State analysts have predicted changes in the state job market that will affect life on the peninsula.
By 2008, more retail salespersons, cashiers and registered nurses will be added to the state's workforce than any other professions. Bank tellers, computer operators and roustabouts will lose the most positions, according to a Labor Department forecast.
Technical medical occupations are expected to show the fastest overall rate of growth, with respiratory therapists topping that list, followed by medical assistants and surgical technologists.
On the flip side, oilfield jobs -- pumpers, engineers, technologists, choker setters and roustabouts -- are likely to be among the fastest decliners in terms of numbers of jobs.

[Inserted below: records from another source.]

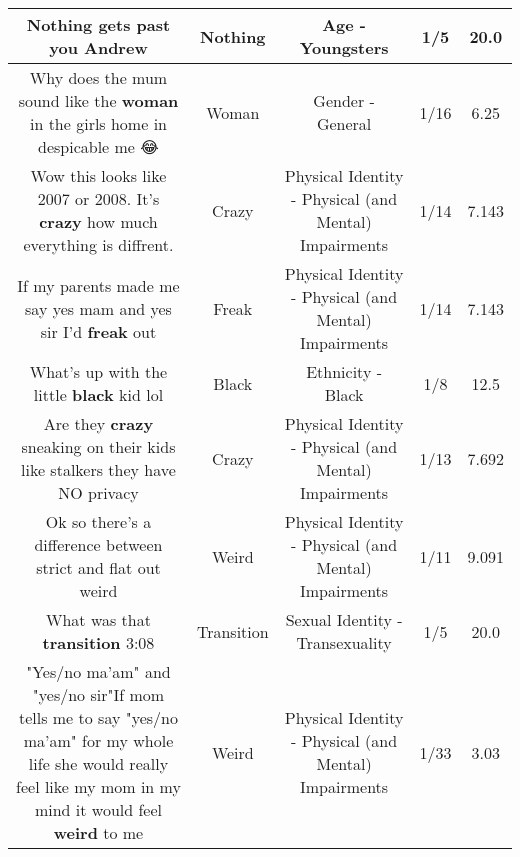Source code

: \documentclass[11pt]{article}
\newlength\mylength
\begin{document}
\begin{center}
\begin{longtable}{|C{.65\mylength}|C{.30\mylength}|C{.12\mylength}|C{.12\mylength}|C{.12\mylength}|}
  \small Nothing gets past you Andrew\normalsize   & Nothing & Age - Youngsters & 1/5 & 20.0 \\  \hline
  \small Why does the mum sound like the \textbf{woman} in the girls home in despicable me 😂\normalsize   & Woman & Gender - General & 1/16 & 6.25 \\  \hline
  \small Wow this looks like 2007 or 2008. It's \textbf{crazy} how much everything is diffrent.\normalsize   & Crazy & Physical Identity - Physical (and Mental) Impairments & 1/14 & 7.143 \\  \hline
  \small If my parents made me say yes mam and yes sir I'd \textbf{freak} out\normalsize   & Freak & Physical Identity - Physical (and Mental) Impairments & 1/14 & 7.143 \\  \hline
  \small What's up with the little \textbf{black} kid lol\normalsize   & Black & Ethnicity - Black & 1/8 & 12.5 \\  \hline
  \small Are they \textbf{crazy} sneaking on their kids like stalkers they have NO privacy\normalsize   & Crazy & Physical Identity - Physical (and Mental) Impairments & 1/13 & 7.692 \\  \hline
  \small Ok so there's a difference between strict and flat out weird\normalsize   & Weird & Physical Identity - Physical (and Mental) Impairments & 1/11 & 9.091 \\  \hline
  \small What was that \textbf{transition} 3:08\normalsize   & Transition & Sexual Identity - Transexuality & 1/5 & 20.0 \\  \hline
  \small "Yes/no ma'am" and "yes/no sir"If mom tells me to say "yes/no ma'am" for my whole life she would really feel like my mom in my mind it would feel \textbf{weird} to me\normalsize   & Weird & Physical Identity - Physical (and Mental) Impairments & 1/33 & 3.03 \\  \hline

\end{longtable}
\end{center}
\end{document}
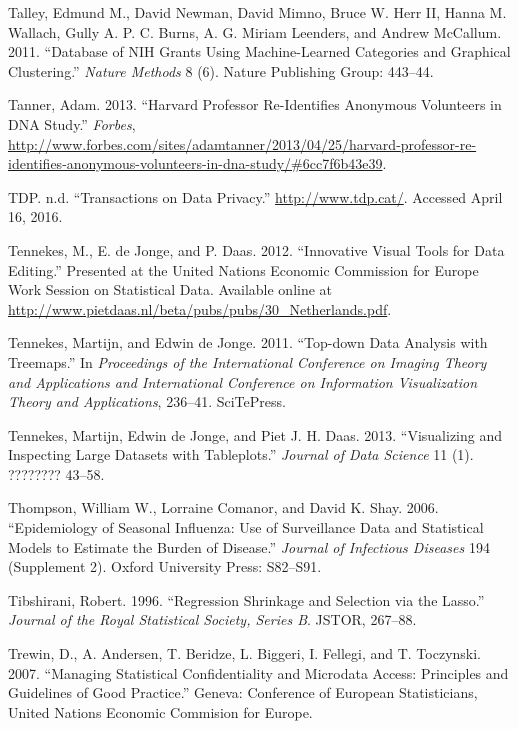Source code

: \documentclass[]{krantz}
\begin{document}
\hypertarget{ref-talley2011database}{}
Talley, Edmund M., David Newman, David Mimno, Bruce W. Herr II, Hanna M.
Wallach, Gully A. P. C. Burns, A. G. Miriam Leenders, and Andrew
McCallum. 2011. ``Database of NIH Grants Using Machine-Learned
Categories and Graphical Clustering.'' \emph{Nature Methods} 8 (6).
Nature Publishing Group: 443--44.

\hypertarget{ref-forbesharvard}{}
Tanner, Adam. 2013. ``Harvard Professor Re-Identifies Anonymous
Volunteers in DNA Study.'' \emph{Forbes},
\url{http://www.forbes.com/sites/adamtanner/2013/04/25/harvard-professor-re-identifies-anonymous-volunteers-in-dna-study/\#6cc7f6b43e39}.

\hypertarget{ref-TransactionsonDataPrivacy}{}
TDP. n.d. ``Transactions on Data Privacy.'' \url{http://www.tdp.cat/}.
Accessed April 16, 2016.

\hypertarget{ref-Tennekes2012}{}
Tennekes, M., E. de Jonge, and P. Daas. 2012. ``Innovative Visual Tools
for Data Editing.'' Presented at the United Nations Economic Commission
for Europe Work Session on Statistical Data. Available online at
\url{http://www.pietdaas.nl/beta/pubs/pubs/30_Netherlands.pdf}.

\hypertarget{ref-tennekes2011top}{}
Tennekes, Martijn, and Edwin de Jonge. 2011. ``Top-down Data Analysis
with Treemaps.'' In \emph{Proceedings of the International Conference on
Imaging Theory and Applications and International Conference on
Information Visualization Theory and Applications}, 236--41. SciTePress.

\hypertarget{ref-tennekes2013visualizing}{}
Tennekes, Martijn, Edwin de Jonge, and Piet J. H. Daas. 2013.
``Visualizing and Inspecting Large Datasets with Tableplots.''
\emph{Journal of Data Science} 11 (1). ???????? 43--58.

\hypertarget{ref-thompson2006epidemiology}{}
Thompson, William W., Lorraine Comanor, and David K. Shay. 2006.
``Epidemiology of Seasonal Influenza: Use of Surveillance Data and
Statistical Models to Estimate the Burden of Disease.'' \emph{Journal of
Infectious Diseases} 194 (Supplement 2). Oxford University Press:
S82--S91.

\hypertarget{ref-tibshirani1996regression}{}
Tibshirani, Robert. 1996. ``Regression Shrinkage and Selection via the
Lasso.'' \emph{Journal of the Royal Statistical Society, Series B}.
JSTOR, 267--88.

\hypertarget{ref-trewin2007managing}{}
Trewin, D., A. Andersen, T. Beridze, L. Biggeri, I. Fellegi, and T.
Toczynski. 2007. ``Managing Statistical Confidentiality and Microdata
Access: Principles and Guidelines of Good Practice.'' Geneva: Conference
of European Statisticians, United Nations Economic Commision for Europe.
\end{document}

In the timber industry, fallers and buckers also will see sharp declines by 2008.
What does that mean for the peninsula? It turns out that because the peninsula's economy is so diverse, in terms of occupations, it is a kind of microcosm of the entire state, Fried said. In fact, the state numbers do pretty well at predicting the occupational future of the peninsula's economy in general.

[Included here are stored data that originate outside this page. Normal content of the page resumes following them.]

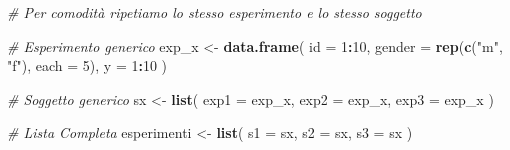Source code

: \documentclass[
]{book}
\newenvironment{Shaded}{\begin{snugshade}}{\end{snugshade}}
\newcommand{\CommentTok}[1]{\textcolor[rgb]{0.56,0.35,0.01}{\textit{#1}}}
\newcommand{\DataTypeTok}[1]{\textcolor[rgb]{0.13,0.29,0.53}{#1}}
\newcommand{\DecValTok}[1]{\textcolor[rgb]{0.00,0.00,0.81}{#1}}
\newcommand{\KeywordTok}[1]{\textcolor[rgb]{0.13,0.29,0.53}{\textbf{#1}}}
\newcommand{\NormalTok}[1]{#1}
\newcommand{\OperatorTok}[1]{\textcolor[rgb]{0.81,0.36,0.00}{\textbf{#1}}}
\newcommand{\StringTok}[1]{\textcolor[rgb]{0.31,0.60,0.02}{#1}}
\begin{document}
\begin{Shaded}
\begin{Highlighting}[]
\CommentTok{# Per comodità ripetiamo lo stesso esperimento e lo stesso soggetto}

\CommentTok{# Esperimento generico}
\NormalTok{exp_x <-}\StringTok{ }\KeywordTok{data.frame}\NormalTok{(}
  \DataTypeTok{id =} \DecValTok{1}\OperatorTok{:}\DecValTok{10}\NormalTok{,}
  \DataTypeTok{gender =} \KeywordTok{rep}\NormalTok{(}\KeywordTok{c}\NormalTok{(}\StringTok{"m"}\NormalTok{, }\StringTok{"f"}\NormalTok{), }\DataTypeTok{each =} \DecValTok{5}\NormalTok{),}
  \DataTypeTok{y =} \DecValTok{1}\OperatorTok{:}\DecValTok{10}
\NormalTok{)}

\CommentTok{# Soggetto generico}
\NormalTok{sx <-}\StringTok{ }\KeywordTok{list}\NormalTok{(}
  \DataTypeTok{exp1 =}\NormalTok{ exp_x,}
  \DataTypeTok{exp2 =}\NormalTok{ exp_x,}
  \DataTypeTok{exp3 =}\NormalTok{ exp_x}
\NormalTok{)}

\CommentTok{# Lista Completa}
\NormalTok{esperimenti <-}\StringTok{ }\KeywordTok{list}\NormalTok{(}
  \DataTypeTok{s1 =}\NormalTok{ sx,}
  \DataTypeTok{s2 =}\NormalTok{ sx,}
  \DataTypeTok{s3 =}\NormalTok{ sx}
\NormalTok{)}


\end{Highlighting}
\end{Shaded}
\end{document}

"Is it a leading indicator? I've never thought of it that way before," Fried said. "People are always looking for a magic bullet that will shed some light on the economy. It would be interesting to see how the Kenai Peninsula Borough and state economies track. You'd have to look at growth over time. The scale is different. One or 2 percent growth in a smaller economy is different from 1 or 2 in a bigger economy."
The most recent labor statistics show the numbers didn't change much between 2000 and 2001. The labor force available for work, for instance, averaged 21,694 in 2000 and 21,679 in 2001. Employment peaked in July of each year, in 2000 at 22,589 and in 2001 at 22,577. The slowest month in each year was December at 17,846 and 17,971, respectively. However, the average unemployment rate actually dropped from 10.4 percent in 2000 to 10 percent in 2001.
The drop-off in jobs from September to October last year would not appear to show any dramatic impact of the Sept. 11 attack when that decline is compared with previous years.
Subtracting October employment numbers (those actually working) from September numbers show 1,071 fewer employed workers in October 2000 than were on the job in September of that year. In 2001, that difference was actually smaller, just 1,042. And, the September-October differences in 2001 and 2000 were significantly smaller than in the four prior years, 1996 to1999.
It should be noted that the number of people actually available for work, the total workforce, also drops annually between September and October -- averaging a decline of around 1,000 over the past six years.